**TASK DIRECTIONS**
Where the records below reach the line containing "Model (NRM) Integration", start transcribing, and end with the line containing "## 3.3 Abbreviations", exactly and with nothing else added.

**PROVIDED INFORMATION**

BEGIN

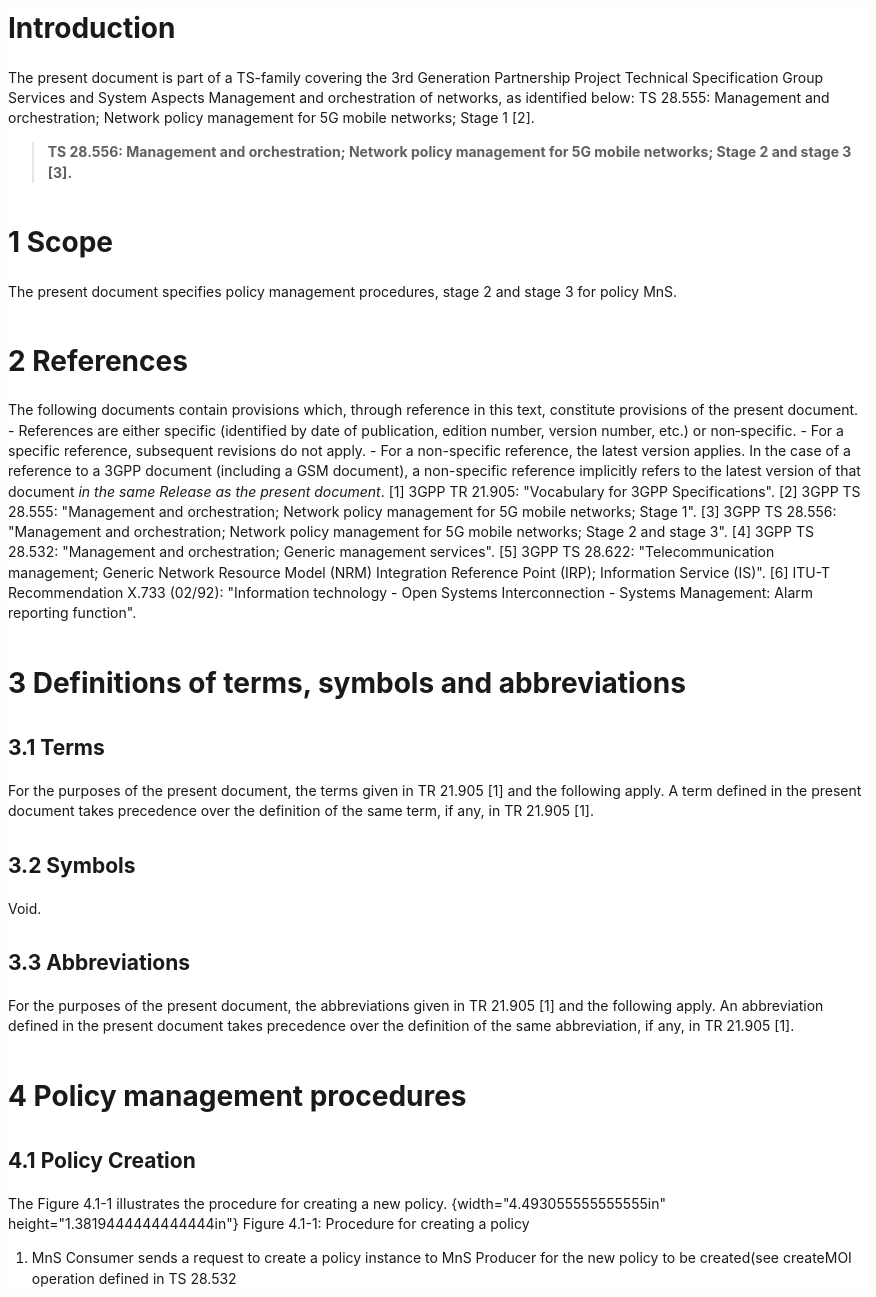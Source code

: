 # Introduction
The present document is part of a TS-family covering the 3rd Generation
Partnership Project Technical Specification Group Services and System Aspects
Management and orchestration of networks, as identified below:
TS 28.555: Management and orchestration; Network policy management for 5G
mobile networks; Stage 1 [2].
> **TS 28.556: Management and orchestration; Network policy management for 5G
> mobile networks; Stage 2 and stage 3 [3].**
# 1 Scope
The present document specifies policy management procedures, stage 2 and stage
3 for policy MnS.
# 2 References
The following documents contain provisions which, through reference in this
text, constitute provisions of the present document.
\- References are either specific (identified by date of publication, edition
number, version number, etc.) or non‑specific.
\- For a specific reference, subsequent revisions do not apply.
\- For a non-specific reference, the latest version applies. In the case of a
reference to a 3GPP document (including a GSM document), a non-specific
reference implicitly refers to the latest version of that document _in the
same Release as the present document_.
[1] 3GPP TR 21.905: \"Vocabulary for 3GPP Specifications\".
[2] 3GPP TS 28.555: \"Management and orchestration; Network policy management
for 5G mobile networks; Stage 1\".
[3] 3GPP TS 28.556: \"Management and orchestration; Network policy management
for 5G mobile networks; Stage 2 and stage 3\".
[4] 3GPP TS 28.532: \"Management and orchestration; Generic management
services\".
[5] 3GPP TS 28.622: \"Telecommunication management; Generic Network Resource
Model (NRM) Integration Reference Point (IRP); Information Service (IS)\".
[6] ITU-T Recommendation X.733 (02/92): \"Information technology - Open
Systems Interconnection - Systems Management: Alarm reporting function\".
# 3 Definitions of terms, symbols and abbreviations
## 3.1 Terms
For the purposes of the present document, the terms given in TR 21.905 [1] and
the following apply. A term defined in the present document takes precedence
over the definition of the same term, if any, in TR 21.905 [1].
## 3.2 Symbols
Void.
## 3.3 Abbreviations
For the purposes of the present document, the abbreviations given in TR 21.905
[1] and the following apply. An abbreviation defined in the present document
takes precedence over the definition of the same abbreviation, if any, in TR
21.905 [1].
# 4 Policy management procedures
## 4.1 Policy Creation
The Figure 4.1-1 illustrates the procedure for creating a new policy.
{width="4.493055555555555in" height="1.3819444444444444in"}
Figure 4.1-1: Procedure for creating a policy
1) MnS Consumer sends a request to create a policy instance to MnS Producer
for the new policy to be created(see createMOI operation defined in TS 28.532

END

**SOLUTION TO THE PROBLEM**
Model (NRM) Integration Reference Point (IRP); Information Service (IS)\".
[6] ITU-T Recommendation X.733 (02/92): \"Information technology - Open
Systems Interconnection - Systems Management: Alarm reporting function\".
# 3 Definitions of terms, symbols and abbreviations
## 3.1 Terms
For the purposes of the present document, the terms given in TR 21.905 [1] and
the following apply. A term defined in the present document takes precedence
over the definition of the same term, if any, in TR 21.905 [1].
## 3.2 Symbols
Void.
## 3.3 Abbreviations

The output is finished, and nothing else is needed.